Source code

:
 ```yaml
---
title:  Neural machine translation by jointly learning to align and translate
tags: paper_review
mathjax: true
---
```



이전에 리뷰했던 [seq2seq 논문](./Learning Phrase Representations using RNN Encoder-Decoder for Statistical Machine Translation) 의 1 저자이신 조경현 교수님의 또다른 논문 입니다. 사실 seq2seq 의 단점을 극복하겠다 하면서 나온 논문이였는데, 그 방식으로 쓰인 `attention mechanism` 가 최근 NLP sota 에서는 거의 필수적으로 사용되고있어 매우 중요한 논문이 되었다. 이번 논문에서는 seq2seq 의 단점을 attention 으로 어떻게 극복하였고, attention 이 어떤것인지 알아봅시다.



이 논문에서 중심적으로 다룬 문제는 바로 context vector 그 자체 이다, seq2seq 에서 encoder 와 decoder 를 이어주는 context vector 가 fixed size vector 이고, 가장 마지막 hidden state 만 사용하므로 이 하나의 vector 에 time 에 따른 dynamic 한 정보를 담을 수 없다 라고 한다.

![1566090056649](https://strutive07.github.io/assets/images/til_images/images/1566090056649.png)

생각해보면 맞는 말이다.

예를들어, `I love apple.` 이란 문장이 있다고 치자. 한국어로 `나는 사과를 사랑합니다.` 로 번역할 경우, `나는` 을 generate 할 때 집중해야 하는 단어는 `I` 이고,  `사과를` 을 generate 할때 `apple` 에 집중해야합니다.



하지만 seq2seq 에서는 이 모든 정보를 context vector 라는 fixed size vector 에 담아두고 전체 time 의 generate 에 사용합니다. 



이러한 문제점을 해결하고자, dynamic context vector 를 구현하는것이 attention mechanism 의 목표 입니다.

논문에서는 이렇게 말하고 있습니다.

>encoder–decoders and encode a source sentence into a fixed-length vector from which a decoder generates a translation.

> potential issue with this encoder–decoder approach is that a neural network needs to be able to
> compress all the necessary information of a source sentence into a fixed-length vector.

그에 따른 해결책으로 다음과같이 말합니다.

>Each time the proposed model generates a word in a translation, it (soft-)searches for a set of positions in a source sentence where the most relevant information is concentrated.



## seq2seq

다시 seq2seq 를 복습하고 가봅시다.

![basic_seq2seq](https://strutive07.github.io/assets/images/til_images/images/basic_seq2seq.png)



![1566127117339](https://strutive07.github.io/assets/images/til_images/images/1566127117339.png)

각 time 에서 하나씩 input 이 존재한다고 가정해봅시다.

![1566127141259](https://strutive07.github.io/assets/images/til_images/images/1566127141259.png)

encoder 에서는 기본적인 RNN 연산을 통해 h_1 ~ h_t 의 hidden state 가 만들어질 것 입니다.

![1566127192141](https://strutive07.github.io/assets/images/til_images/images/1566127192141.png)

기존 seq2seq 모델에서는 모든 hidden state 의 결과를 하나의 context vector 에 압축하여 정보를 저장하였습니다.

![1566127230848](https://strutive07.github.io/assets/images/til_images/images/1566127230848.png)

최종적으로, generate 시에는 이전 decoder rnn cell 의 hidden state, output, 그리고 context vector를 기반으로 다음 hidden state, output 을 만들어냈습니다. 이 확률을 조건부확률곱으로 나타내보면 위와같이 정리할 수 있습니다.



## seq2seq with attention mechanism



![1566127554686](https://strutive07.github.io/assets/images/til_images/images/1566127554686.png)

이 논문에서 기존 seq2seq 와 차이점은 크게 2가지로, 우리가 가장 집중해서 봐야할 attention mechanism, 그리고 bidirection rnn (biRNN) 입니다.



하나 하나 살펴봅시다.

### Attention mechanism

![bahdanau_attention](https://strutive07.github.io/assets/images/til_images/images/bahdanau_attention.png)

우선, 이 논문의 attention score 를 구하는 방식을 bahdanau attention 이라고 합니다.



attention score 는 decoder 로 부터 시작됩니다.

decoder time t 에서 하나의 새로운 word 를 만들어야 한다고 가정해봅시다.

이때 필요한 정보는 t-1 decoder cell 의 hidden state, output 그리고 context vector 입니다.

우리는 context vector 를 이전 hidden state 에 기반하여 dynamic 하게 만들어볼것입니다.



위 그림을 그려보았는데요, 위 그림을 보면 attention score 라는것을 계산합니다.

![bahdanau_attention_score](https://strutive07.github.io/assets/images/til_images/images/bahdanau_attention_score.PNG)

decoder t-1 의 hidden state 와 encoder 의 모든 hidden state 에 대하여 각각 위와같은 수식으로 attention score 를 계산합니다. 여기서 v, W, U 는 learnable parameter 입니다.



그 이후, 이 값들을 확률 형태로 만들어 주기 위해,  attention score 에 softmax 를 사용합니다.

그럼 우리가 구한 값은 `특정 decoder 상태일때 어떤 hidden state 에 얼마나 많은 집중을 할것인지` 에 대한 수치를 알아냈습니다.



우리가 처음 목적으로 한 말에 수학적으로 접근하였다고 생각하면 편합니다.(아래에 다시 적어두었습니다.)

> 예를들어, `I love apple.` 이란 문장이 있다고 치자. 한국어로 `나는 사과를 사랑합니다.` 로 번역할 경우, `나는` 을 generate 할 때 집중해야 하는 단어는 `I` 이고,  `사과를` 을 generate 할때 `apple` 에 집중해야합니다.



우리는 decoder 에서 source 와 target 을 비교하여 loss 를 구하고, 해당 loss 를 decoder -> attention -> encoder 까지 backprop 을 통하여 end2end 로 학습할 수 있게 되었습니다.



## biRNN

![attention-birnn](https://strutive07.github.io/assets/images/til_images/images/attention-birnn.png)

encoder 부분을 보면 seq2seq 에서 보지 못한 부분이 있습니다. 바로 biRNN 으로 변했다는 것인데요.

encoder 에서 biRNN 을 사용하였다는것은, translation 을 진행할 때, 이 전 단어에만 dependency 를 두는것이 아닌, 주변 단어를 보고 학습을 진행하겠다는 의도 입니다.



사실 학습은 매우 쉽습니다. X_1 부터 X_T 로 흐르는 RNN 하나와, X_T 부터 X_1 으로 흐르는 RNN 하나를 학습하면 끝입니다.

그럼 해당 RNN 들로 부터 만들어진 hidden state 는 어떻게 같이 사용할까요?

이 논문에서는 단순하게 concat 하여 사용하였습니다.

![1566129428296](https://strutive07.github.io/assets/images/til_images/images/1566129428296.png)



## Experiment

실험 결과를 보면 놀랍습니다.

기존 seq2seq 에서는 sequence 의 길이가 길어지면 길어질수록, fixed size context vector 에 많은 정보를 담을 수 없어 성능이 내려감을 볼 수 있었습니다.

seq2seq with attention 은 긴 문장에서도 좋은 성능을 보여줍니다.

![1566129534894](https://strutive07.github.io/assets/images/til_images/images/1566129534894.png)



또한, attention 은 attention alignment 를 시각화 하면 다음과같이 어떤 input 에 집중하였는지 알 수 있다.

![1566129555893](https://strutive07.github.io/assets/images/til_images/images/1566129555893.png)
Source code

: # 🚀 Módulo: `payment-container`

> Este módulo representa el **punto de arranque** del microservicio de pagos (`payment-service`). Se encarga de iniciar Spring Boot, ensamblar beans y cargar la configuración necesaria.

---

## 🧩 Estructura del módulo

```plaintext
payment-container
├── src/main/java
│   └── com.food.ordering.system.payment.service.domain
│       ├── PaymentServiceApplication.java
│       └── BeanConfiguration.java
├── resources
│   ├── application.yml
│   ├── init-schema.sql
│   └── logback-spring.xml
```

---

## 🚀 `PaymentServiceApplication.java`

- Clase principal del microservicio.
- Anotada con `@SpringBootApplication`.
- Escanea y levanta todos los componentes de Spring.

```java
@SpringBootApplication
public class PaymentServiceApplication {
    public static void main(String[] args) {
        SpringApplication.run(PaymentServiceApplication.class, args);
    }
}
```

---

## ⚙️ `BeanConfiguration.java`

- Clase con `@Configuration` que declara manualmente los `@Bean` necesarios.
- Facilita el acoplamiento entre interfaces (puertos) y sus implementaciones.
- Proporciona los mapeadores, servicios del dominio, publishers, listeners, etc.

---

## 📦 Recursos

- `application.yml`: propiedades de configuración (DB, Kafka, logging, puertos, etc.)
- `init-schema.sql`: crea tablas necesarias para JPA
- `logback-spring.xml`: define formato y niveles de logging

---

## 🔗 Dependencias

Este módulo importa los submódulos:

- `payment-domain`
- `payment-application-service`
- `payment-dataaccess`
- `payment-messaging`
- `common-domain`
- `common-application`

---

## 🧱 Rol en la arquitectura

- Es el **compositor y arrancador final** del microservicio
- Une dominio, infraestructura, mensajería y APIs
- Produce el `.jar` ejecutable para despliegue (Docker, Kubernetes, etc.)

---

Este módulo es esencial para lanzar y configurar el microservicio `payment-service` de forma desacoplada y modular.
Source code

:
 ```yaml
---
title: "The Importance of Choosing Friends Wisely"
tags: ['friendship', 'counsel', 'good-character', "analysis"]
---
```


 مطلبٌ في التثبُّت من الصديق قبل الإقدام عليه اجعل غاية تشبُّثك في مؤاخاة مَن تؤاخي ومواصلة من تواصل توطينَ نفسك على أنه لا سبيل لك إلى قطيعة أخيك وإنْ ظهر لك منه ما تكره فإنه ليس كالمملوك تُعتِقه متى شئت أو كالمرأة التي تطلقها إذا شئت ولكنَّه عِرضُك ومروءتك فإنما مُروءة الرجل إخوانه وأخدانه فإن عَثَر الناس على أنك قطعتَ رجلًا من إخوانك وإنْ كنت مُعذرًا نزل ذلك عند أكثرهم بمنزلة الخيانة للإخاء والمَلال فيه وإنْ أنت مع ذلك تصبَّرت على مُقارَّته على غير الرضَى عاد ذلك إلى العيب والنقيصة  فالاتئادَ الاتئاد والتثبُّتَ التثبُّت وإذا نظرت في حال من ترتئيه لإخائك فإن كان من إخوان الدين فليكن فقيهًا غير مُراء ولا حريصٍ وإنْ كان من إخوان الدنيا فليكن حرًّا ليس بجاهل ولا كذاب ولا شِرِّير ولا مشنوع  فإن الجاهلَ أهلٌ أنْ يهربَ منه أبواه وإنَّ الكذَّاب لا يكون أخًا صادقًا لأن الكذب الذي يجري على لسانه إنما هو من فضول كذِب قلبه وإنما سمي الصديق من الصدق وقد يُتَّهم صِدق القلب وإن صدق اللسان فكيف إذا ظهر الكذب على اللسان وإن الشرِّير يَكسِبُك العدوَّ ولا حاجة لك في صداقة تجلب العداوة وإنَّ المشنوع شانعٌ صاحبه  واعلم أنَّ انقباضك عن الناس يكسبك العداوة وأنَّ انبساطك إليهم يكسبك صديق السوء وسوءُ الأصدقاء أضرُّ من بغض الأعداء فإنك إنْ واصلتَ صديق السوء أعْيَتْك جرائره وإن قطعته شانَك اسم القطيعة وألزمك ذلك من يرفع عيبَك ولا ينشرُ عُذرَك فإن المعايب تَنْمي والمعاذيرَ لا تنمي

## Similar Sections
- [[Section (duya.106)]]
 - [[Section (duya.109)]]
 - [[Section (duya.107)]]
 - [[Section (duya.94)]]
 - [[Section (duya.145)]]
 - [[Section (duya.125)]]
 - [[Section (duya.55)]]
************
Start with the line above that contains "encoder 에서 biRNN" and end with the line that contains "이 논문에서는 단순하게 concat 하여 사용하였습니다.". Write out those lines exactly, and only those.

Answer space ::
encoder 에서 biRNN 을 사용하였다는것은, translation 을 진행할 때, 이 전 단어에만 dependency 를 두는것이 아닌, 주변 단어를 보고 학습을 진행하겠다는 의도 입니다.



사실 학습은 매우 쉽습니다. X_1 부터 X_T 로 흐르는 RNN 하나와, X_T 부터 X_1 으로 흐르는 RNN 하나를 학습하면 끝입니다.

그럼 해당 RNN 들로 부터 만들어진 hidden state 는 어떻게 같이 사용할까요?

이 논문에서는 단순하게 concat 하여 사용하였습니다.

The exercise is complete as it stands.